Wednesday, 26 January 2005

Economic news from around the world

Recent news flow suggests that the world economy remains relatively resilient.

China's National Bureau of Statistics (NBS) reported yesterday that the economy grew 9.5 percent in 2004 compared with 9.3 percent in 2003. The government's efforts at slowing down the economy hasn't borne much fruit, although fixed-asset investment did slow slightly last year to 25.8 percent compared with 26.7 percent in 2003, while industrial output grew 11.5 percent in 2004 compared to 17 percent in 2003.

Inflation, however, was strong last year, with consumer prices rising 3.9 percent, 2.7 percentage points more than the previous year, mainly due to surging food prices.

In other news yesterday, the Conference Board reported that its consumer confidence index edged up to 103.4 in January from 102.7 in December. This is its second consecutive month of improvement.

In another sign of increasing confidence in the global economy, today, Germany's Ifo index of business confidence was reported to have risen to 96.4 in January from 96.2 in December. It is the strongest level for almost a year.

Earlier today, Japan's Ministry of Finance reported that its trade surplus in December fell a seasonally-adjusted 3.9 percent from the previous month to 949.7 billion yen.

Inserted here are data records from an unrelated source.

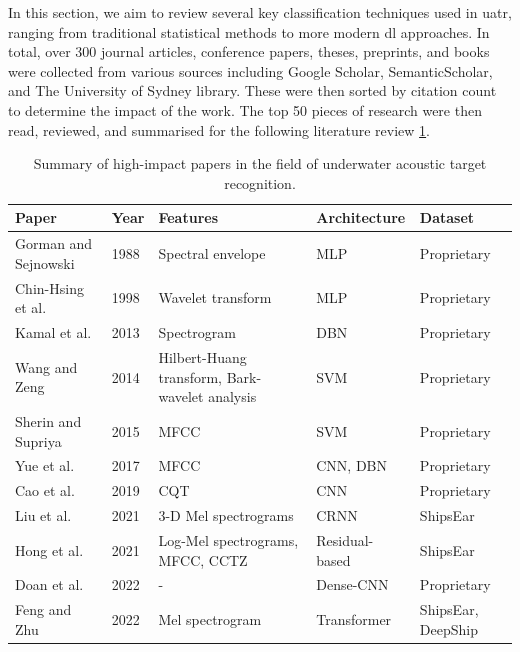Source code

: In this section, we aim to review several key classification techniques used in \acrshort{uatr}, ranging from traditional statistical methods to more modern \acrlong{dl} approaches. In total, over 300 journal articles, conference papers, theses, preprints, and books were collected from various sources including Google Scholar, SemanticScholar, and The University of Sydney library. These were then sorted by citation count to determine the impact of the work. The top 50 pieces of research were then read, reviewed, and summarised for the following literature review \ref{tab:classification-review-summary}.

\begin{table}
\centering
\begin{tabular}{lllll}
\toprule
\textbf{Paper} & \textbf{Year} & \textbf{Features} & \textbf{Architecture} & \textbf{Dataset} \\ \midrule
Gorman and Sejnowski \cite{gorman_analysis_1988} & 1988 & Spectral envelope & MLP & Proprietary \\
Chin-Hsing et al. \cite{chin-hsing_classification_1998} & 1998 & Wavelet transform & MLP & Proprietary \\
Kamal et al. \cite{kamal_deep_2013} & 2013 & Spectrogram & DBN & Proprietary \\
Wang and Zeng \cite{wang_robust_2014} & 2014 & Hilbert-Huang transform, Bark-wavelet analysis & SVM & Proprietary \\
Sherin and Supriya \cite{sherin_b_m_selection_2015} & 2015 & MFCC & SVM & Proprietary \\
Yue et al. \cite{yue_classification_2017} & 2017 & MFCC & CNN, DBN & Proprietary \\
Cao et al. \cite{cao_convolutional_2019} & 2019 & CQT & CNN & Proprietary \\
Liu et al. \cite{liuUnderwaterTargetRecognition2021} & 2021 & 3-D Mel spectrograms & CRNN & ShipsEar \\
Hong et al. \cite{hong_underwater_2021, hongUnderwaterAcousticTarget2021a} & 2021 & Log-Mel spectrograms, MFCC, CCTZ & Residual-based & ShipsEar \\
Doan et al. \cite{doan_underwater_2022} & 2022 & - & Dense-CNN & Proprietary \\
Feng and Zhu \cite{feng_transformer-based_2022} & 2022 & Mel spectrogram & Transformer & ShipsEar, DeepShip\\ \bottomrule
\end{tabular}
\caption{Summary of high-impact papers in the field of underwater acoustic target recognition.}
\label{tab:classification-review-summary}
\end{table}

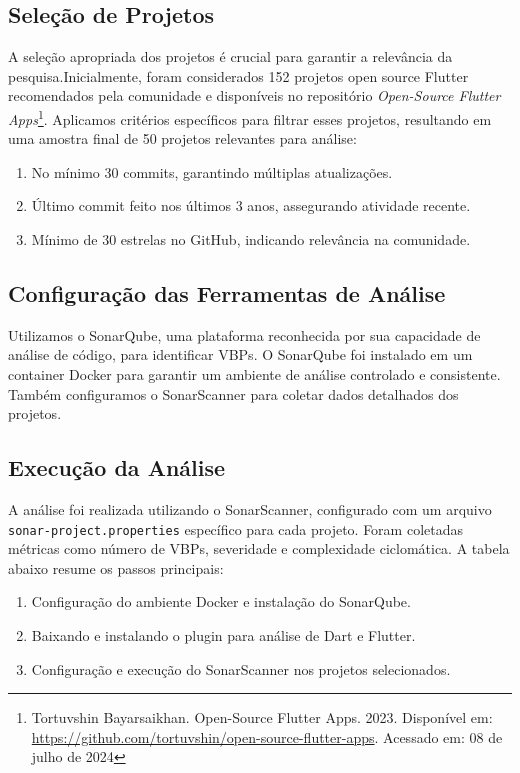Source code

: \documentclass[12pt]{article}
\begin{document}
\subsection{Seleção de Projetos}
A seleção apropriada dos projetos é crucial para garantir a relevância da pesquisa.Inicialmente, foram considerados 152 projetos open source Flutter recomendados pela comunidade e disponíveis no repositório \textit{Open-Source Flutter Apps}\footnote{Tortuvshin Bayarsaikhan. Open-Source Flutter Apps. 2023. Disponível em: \url{https://github.com/tortuvshin/open-source-flutter-apps}. Acessado em: 08 de julho de 2024}. Aplicamos critérios específicos para filtrar esses projetos, resultando em uma amostra final de 50 projetos relevantes para análise:
\begin{enumerate}
    \item No mínimo 30 commits, garantindo múltiplas atualizações.
    \item Último commit feito nos últimos 3 anos, assegurando atividade recente.
    \item Mínimo de 30 estrelas no GitHub, indicando relevância na comunidade.
\end{enumerate}

\subsection{Configuração das Ferramentas de Análise}
Utilizamos o SonarQube, uma plataforma reconhecida por sua capacidade de análise de código, para identificar VBPs. O SonarQube foi instalado em um container Docker para garantir um ambiente de análise controlado e consistente. Também configuramos o SonarScanner para coletar dados detalhados dos projetos.

\subsection{Execução da Análise}
A análise foi realizada utilizando o SonarScanner, configurado com um arquivo \texttt{sonar-project.properties} específico para cada projeto. Foram coletadas métricas como número de VBPs, severidade e complexidade ciclomática. A tabela abaixo resume os passos principais:
\begin{enumerate}
    \item Configuração do ambiente Docker e instalação do SonarQube.
    \item Baixando e instalando o plugin para análise de Dart e Flutter.
    \item Configuração e execução do SonarScanner nos projetos selecionados.
\end{enumerate}
\end{document}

Exports decreased 5.6 percent to 5.04 trillion yen while imports fell 6.0 percent to 4.09 trillion yen.

For 2004 as a whole, Japan's trade surplus rose 17.9 percent to 12.01 trillion yen, with exports increasing by 12.2 percent to 61.18 trillion yen and imports rising by 10.8 percent to 49.17 trillion yen.

While this news may lend some support to the US dollar, new estimates for the US budget deficit is unlikely to.

US government officials now estimate that the budget deficit is likely to hit a record US$427 billion in the fiscal year of 2005, boosted by funding requirements for Iraq and the war on terrorism.